Purpose of the Study:

  • To evaluate the diagnostic performance of deep learning models in classifying eyelid lesions using clinical photographs.
  • To compare the AI models' accuracy against human ophthalmologists.

Main Methods:

  • A retrospective cross-sectional study involving 4954 photographs from 928 patients.
  • Two convolutional neural network (CNN) models (DenseNet-161, EfficientNetV2-M) were fine-tuned for ternary (malignant, benign, none) and binary (malignant vs. benign) classification.
  • Performance was assessed by comparing diagnostic accuracies and Area Under the Curve (AUC) with nine clinicians.

Main Results:

  • For binary classification (malignant vs. benign), EfficientNetV2-M achieved 92.5% accuracy, comparable to clinicians (85.8-90.0%).
  • DenseNet-161 achieved 87.5% accuracy in binary classification.
  • The mean AUC for the CNN models was 0.908 and 0.950, indicating strong discriminatory power.

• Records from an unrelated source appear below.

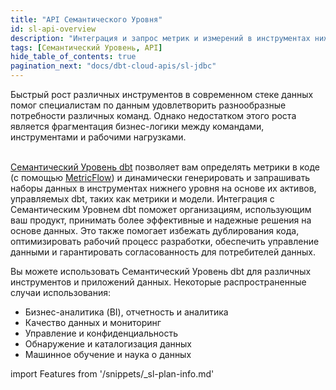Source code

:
 ```yaml
---
title: "API Семантического Уровня"
id: sl-api-overview
description: "Интеграция и запрос метрик и измерений в инструментах нижнего уровня с использованием API Семантического Уровня"
tags: [Семантический Уровень, API]
hide_table_of_contents: true
pagination_next: "docs/dbt-cloud-apis/sl-jdbc"
---
```


Быстрый рост различных инструментов в современном стекe данных помог специалистам по данным удовлетворить разнообразные потребности различных команд. Однако недостатком этого роста является фрагментация бизнес-логики между командами, инструментами и рабочими нагрузками.<br /><br />

[Семантический Уровень dbt](/docs/use-dbt-semantic-layer/dbt-sl) позволяет вам определять метрики в коде (с помощью [MetricFlow](/docs/build/about-metricflow)) и динамически генерировать и запрашивать наборы данных в инструментах нижнего уровня на основе их активов, управляемых dbt, таких как метрики и модели. Интеграция с Семантическим Уровнем dbt поможет организациям, использующим ваш продукт, принимать более эффективные и надежные решения на основе данных. Это также помогает избежать дублирования кода, оптимизировать рабочий процесс разработки, обеспечить управление данными и гарантировать согласованность для потребителей данных.

Вы можете использовать Семантический Уровень dbt для различных инструментов и приложений данных. Некоторые распространенные случаи использования:

* Бизнес-аналитика (BI), отчетность и аналитика
* Качество данных и мониторинг
* Управление и конфиденциальность
* Обнаружение и каталогизация данных
* Машинное обучение и наука о данных

<!-- этот фрагмент находится здесь: https://github.com/dbt-labs/docs.getdbt.com/website/snippets/_sl-plan-info. Используйте его на разных страницах и адаптируйте сообщение в зависимости от того, какой экземпляр может получить доступ к SL и на каком этапе жизненного цикла продукта мы находимся. -->

import Features from '/snippets/_sl-plan-info.md'

<Features
product="Семантический Уровень dbt"
plan="dbt Cloud Team или Enterprise"
/>

<div className="grid--3-col">

<Card
    title="JDBC API"
    body="Используйте JDBC-драйвер для запроса метрик и измерений в инструментах нижнего уровня, а также для предоставления стандартной функциональности метаданных."
    link="/docs/dbt-cloud-apis/sl-jdbc"
    icon="dbt-bit"/>

<Card
    title="GraphQL API"
    body="Используйте GraphQL для запроса метрик и измерений в инструментах нижнего уровня."
    link="/docs/dbt-cloud-apis/sl-graphql"
    icon="dbt-bit"/>

<Card
    title="Python SDK"
    body="Используйте Python SDK для взаимодействия с Семантическим Уровнем dbt с помощью Python."
    link="/docs/dbt-cloud-apis/sl-python"
    icon="dbt-bit"/>

</div>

Gradient-weighted class activation mapping visually confirmed lesion localization.

Conclusions:

  • Deep learning models demonstrate significant potential for differentiating malignant from benign eyelid lesions using clinical photographs.
  • AI models achieved performance levels similar to human observers, suggesting their utility in augmenting clinical decision-making for eyelid tumors.